Section 1.2 Voting by Class B Stockholders. (a) At any meeting of the stockholders of the
Company called to vote with respect to any corporate action, each Class B Stockholder agrees to
vote with respect to all the Class B Shares then Owned by such Class B Stockholder on all such
matters in which action is proposed to be taken in accordance with the vote of the majority (or, if
no majority is obtained, by plurality) of the Class B Shares present (in person or by proxy) and
voting in the Preliminary Vote.
(b) For purposes of effecting any vote pursuant to this Section 1.2, each Class B Stockholder
does hereby irrevocably make, constitute and appoint the Class B Representative, with full power of
substitution, as his, her or its true attorney-in-fact and agent, for and in his, her or its name,
place and stead, to act as his, her or its proxy to the maximum extent and for the maximum term
permitted by law to (i) vote the Class B Shares then Owned by such Class B Stockholder at
any meeting of stockholders of the Company in accordance with Section 1.2(a) and (ii) vote
the Class B Shares then Owned by such Class B Stockholder in such proxy holder’s discretion upon
any other business which is not presented in the notice of such meetings but properly comes before
such meetings (for example, adjournment of such meetings), giving and granting to said attorney
full power and authority to do and perform each and every act and thing whether necessary or
desirable to be done in and about the premises, as fully as he, she or it might or could do if
personally present, with full power of substitution, appointment and revocation. The foregoing
power of attorney and proxy are coupled with an interest and shall not be revocable or revoked by
such Class B Stockholder and shall be binding upon such Class B Stockholder and his, her or its
successors and assigns.
ARTICLE II
TRANSFER OF CLASS B SHARES
Section 2.1 Transfers Generally. Each Class B Stockholder agrees that, in addition to any
restrictions imposed by the Charter, the Pzena LLC Agreement and applicable law:
(a) such Class B Stockholder shall not Transfer any Class B Shares to any Person unless
(i) such Class B Stockholder is permitted to Transfer an equal number of Class B Units to
such Person pursuant to the terms of the Pzena LLC Agreement, and (ii) such Class B
Stockholder concurrently Transfers an equal number of Class B Units to such Person; and
(b) in the event that such Class B Stockholder Transfers any Class B Units to any
Person pursuant to the terms of the Pzena LLC Agreement, such Class B Stockholder shall
concurrently Transfer an equal number of Class B Shares to such Person.
2
Section 2.2 Compliance with Law and Regulations. Each Class B Stockholder agrees that any
Transfer of Class B Shares by such Class B Stockholder shall be in compliance with any of the
exchanges or associations or other institutions with which the Company Group has membership or
other privileges (including, without limitation, the NYSE), federal and state securities laws, and
any applicable law, rule or regulation of the Commission or any other governmental agency having
jurisdiction.
Section 2.3 Legend on Certificates: Entry of Stop Transfer Orders. (a) Each Class B
Stockholder agrees that each outstanding certificate representing any Class B Shares that are
subject to this Agreement shall bear an endorsement noted conspicuously on each such certificate
reading substantially as follows:
THE SECURITIES REPRESENTED BY THIS CERTIFICATE ARE SUBJECT TO (1) THE RESTRICTIONS ON TRANSFER
SET FORTH IN THE AMENDED AND RESTATED CERTIFICATE OF INCORPORATION OF PZENA INVESTMENT MANAGEMENT,
INC., DATED OCTOBER 30, 2007, AS MAY BE AMENDED FROM TIME TO TIME, AND (2) THE TERMS OF THE CLASS B
STOCKHOLDERS’ AGREEMENT, DATED OCTOBER 30, 2007, OF PZENA INVESTMENT MANAGEMENT, INC.

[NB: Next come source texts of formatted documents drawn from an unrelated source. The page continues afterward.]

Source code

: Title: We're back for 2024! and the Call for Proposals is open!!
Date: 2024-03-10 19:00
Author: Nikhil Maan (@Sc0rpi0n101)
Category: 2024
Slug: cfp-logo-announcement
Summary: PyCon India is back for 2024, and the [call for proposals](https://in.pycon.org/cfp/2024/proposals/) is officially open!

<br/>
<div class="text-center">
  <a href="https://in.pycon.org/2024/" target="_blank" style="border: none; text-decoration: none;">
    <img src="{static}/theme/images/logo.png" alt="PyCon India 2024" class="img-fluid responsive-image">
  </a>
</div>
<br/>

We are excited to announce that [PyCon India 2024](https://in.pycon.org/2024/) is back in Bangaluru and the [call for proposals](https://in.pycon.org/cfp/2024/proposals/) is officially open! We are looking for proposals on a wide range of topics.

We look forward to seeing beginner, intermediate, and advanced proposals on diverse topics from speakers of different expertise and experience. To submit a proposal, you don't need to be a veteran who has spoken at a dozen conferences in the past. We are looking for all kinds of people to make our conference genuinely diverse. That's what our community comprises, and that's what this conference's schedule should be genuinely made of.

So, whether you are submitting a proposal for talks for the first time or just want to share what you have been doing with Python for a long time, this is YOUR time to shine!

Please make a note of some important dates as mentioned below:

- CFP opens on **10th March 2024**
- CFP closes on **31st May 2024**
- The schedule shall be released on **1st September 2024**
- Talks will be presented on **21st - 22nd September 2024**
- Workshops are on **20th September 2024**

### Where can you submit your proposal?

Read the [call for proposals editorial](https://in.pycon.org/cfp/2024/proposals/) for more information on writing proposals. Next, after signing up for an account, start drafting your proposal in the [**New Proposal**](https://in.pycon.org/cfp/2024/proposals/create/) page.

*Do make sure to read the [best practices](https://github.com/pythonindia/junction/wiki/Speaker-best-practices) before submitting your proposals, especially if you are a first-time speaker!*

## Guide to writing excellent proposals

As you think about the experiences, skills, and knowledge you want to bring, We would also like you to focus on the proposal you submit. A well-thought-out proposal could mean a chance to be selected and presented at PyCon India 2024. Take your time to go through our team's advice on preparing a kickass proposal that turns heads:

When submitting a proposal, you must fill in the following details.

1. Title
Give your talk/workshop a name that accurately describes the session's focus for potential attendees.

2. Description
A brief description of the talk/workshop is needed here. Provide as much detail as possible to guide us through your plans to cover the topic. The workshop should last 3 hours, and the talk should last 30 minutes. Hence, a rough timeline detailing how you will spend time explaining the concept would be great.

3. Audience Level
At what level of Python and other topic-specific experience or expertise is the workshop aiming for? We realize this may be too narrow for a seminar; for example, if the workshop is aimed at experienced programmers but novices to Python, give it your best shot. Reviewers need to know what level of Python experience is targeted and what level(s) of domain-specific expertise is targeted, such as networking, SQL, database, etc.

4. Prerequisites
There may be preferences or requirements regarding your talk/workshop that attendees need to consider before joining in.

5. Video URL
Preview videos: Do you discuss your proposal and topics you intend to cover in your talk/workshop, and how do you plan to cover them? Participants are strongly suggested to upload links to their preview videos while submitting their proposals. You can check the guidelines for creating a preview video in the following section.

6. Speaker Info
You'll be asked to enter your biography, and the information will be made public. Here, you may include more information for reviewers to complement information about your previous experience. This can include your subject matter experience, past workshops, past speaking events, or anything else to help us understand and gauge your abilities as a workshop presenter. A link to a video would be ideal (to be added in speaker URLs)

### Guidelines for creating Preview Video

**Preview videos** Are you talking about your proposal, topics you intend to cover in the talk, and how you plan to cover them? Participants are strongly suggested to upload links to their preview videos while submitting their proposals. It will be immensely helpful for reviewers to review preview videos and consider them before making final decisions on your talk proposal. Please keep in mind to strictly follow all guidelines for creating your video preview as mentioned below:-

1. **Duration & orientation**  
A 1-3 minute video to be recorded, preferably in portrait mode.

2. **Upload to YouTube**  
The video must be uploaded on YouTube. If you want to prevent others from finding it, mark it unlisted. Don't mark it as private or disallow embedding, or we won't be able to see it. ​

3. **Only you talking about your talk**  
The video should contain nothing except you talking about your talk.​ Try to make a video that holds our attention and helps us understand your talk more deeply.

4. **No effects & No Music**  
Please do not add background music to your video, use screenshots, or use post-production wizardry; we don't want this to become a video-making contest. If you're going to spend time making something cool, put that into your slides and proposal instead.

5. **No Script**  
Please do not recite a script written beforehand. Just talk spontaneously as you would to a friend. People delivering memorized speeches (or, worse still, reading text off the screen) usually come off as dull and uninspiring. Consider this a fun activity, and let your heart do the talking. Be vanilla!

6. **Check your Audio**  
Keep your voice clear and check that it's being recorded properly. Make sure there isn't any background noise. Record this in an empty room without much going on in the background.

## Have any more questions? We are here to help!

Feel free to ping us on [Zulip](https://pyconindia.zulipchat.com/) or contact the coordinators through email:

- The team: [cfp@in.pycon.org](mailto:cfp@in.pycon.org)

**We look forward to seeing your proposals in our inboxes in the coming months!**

THE SECURITIES REPRESENTED BY THIS CERTIFICATE HAVE NOT BEEN REGISTERED UNDER THE SECURITIES
ACT OF 1933, AS AMENDED OR THE APPLICABLE SECURITIES ACT OF ANY STATE BUT HAVE BEEN ISSUED IN
RELIANCE UPON EXEMPTIONS FROM REGISTRATION CONTAINED IN SAID ACTS. NO SALE, OFFER TO SELL OR OTHER
TRANSFER OF THE SECURITIES REPRESENTED BY THIS CERTIFICATE MAY BE MADE UNLESS A REGISTRATION
STATEMENT UNDER SAID ACTS IS IN EFFECT WITH RESPECT TO THE SECURITIES, OR AN EXEMPTION FROM THE
REGISTRATION PROVISIONS OF SUCH ACTS IS THEN IN FACT APPLICABLE.
(b) Each Class B Stockholder agrees to the entry of stop transfer orders against the transfer
of legended certificates representing Class B Shares not in compliance with this Agreement.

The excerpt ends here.